Después de cometer la masacre Álvarez y sus cómplices cargaron a Reinoso en el auto y huyeron. Malherido, lo dejaron en la puerta del sanatorio San Lucas, de San Isidro. Pero no resistió y murió. Tras abandonar el vehículo, “El Concheto”, tomó un remís y fue hasta la casa de “El Osito”, ubicada en la Villa Uruguay, para dejarle parte del botín a la familia de la víctima.
“A mí no me digas nada. Yo intenté salvarlo. Al cana que mató a tu hermano lo cociné a tiros”, le dijo Álvarez a la hermana de Reinoso. Esa frase la confirmó tiempo después el remisero, testigo de la escena, ante el tribunal que lo juzgó. Un dato que nunca se pudo dilucidar es dónde terminó la Bersa 9 mm que se utilizó en el pub y para ejecutar al empresario: los investigadores creen que quedó bajo tierra, dentro del ataúd de Reinoso.
Varias condenas
Los testimonios, el reconocimiento de testigos y lo que encontraron en su habitación del lujoso chalet en el que vivía con su familia llevaron a Álvarez, ya con 20 años, a enfrentar un primer juicio por el crimen de Loitegui. En septiembre de 1998 la Cámara de Apelaciones en lo Criminal y Correccional de San Isidro, lo condenó a 25 años de prisión por considerarlo penalmente responsable del homicidio del empresario. Solo la novia que estaba presente en la sala deslizó alguna lágrima; él ni se inmutó.
Un año más tarde, recibió otra condena a reclusión perpetua por tiempo indeterminado por los crímenes cometidos en el bar porteño. Los investigadores hablaban por entonces de otros robos e incluso se lo vinculó, aunque no se comprobó, con otros homicidios. Siempre, los peritos que participaron en los procesos lo describieron como una persona a la que robar le daba placer, combustible para vivir. Era “un narcisista, un psicópata perverso”, decían, y de ahí su admiración por Robledo Puch, quien vivió también en San Isidro.
Finalmente, en 2000 recibió una nueva condena de 18 años de prisión por el asesinato con una faca de Elbio Aranda, un compañero de pabellón al que mató en la vieja cárcel de Caseros en 1997, cuando tenía apenas 18 años. Esas tres condenas no impidieron que en 2015 recuperara la libertad. La Cámara de Casación porteña le redujo la pena, algo que luego la Corte Suprema dejó sin efecto.

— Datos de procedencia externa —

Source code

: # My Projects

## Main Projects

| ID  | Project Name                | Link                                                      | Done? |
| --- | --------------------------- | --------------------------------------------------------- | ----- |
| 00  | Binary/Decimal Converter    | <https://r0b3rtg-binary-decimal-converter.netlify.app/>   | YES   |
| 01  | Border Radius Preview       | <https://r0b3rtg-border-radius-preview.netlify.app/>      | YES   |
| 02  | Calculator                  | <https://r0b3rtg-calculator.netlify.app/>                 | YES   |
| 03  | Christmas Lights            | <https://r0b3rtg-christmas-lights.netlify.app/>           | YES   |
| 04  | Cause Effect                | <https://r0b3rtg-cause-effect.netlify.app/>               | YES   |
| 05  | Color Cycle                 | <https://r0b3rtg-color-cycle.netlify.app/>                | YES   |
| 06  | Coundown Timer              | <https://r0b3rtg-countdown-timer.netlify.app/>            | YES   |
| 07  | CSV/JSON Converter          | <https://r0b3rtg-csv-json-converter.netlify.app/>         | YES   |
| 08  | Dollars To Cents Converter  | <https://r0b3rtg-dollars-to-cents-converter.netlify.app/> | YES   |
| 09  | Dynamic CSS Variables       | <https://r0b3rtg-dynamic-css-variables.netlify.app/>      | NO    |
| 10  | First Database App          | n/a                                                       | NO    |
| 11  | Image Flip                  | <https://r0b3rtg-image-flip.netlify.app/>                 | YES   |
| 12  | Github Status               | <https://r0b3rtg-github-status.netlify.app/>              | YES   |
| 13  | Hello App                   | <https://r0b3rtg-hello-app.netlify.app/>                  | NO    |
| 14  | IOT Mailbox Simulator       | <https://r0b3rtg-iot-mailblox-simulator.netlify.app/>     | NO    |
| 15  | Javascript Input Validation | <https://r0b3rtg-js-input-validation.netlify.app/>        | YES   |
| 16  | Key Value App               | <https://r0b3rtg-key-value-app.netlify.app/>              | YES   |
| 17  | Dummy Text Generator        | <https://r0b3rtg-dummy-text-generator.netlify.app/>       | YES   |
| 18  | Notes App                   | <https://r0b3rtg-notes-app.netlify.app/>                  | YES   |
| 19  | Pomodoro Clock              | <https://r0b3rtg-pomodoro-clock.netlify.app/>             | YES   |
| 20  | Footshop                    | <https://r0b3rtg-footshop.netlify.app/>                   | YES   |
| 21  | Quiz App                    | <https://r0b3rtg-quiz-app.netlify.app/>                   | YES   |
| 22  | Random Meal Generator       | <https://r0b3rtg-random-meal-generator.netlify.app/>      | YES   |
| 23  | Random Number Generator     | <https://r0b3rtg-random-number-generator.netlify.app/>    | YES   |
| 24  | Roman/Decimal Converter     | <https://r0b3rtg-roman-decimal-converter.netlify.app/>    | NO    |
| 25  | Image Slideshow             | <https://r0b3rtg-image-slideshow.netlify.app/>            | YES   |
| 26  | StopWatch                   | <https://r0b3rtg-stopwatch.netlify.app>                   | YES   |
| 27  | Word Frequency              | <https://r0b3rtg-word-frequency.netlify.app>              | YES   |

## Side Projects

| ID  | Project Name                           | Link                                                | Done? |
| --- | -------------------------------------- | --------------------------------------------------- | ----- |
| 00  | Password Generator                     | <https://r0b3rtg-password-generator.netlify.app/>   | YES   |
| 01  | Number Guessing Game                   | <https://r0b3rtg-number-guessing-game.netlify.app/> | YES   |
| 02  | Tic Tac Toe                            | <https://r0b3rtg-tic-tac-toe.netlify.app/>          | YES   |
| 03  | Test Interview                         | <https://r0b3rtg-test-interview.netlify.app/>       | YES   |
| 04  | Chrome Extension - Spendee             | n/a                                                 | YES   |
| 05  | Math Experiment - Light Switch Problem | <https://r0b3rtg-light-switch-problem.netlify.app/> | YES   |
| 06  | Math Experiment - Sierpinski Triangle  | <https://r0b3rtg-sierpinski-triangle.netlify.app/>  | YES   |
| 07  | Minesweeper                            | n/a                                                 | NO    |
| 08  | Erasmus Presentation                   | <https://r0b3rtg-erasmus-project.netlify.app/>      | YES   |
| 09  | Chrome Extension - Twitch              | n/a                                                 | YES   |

Sin embargo, durante esa breve libertad de 96 días robó una mochila con 67.000 pesos a un hombre a la salida de una financiera en el centro porteño. Desde entonces está alojado en el penal de Villa Devoto, donde el año pasado volvió ser noticia. Es que Álvarez fue uno de los “negociadores” con el Gobierno para fijar una tregua en el motín de esa cárcel. Hoy a 25 años de esa jornada delictiva, “El Concheto” pasó gran parte de su vida tras las rejas. Él cree que está en condiciones de salir, aunque parte de la Justicia se lo impide. Y la memoria de las víctimas lo agradece.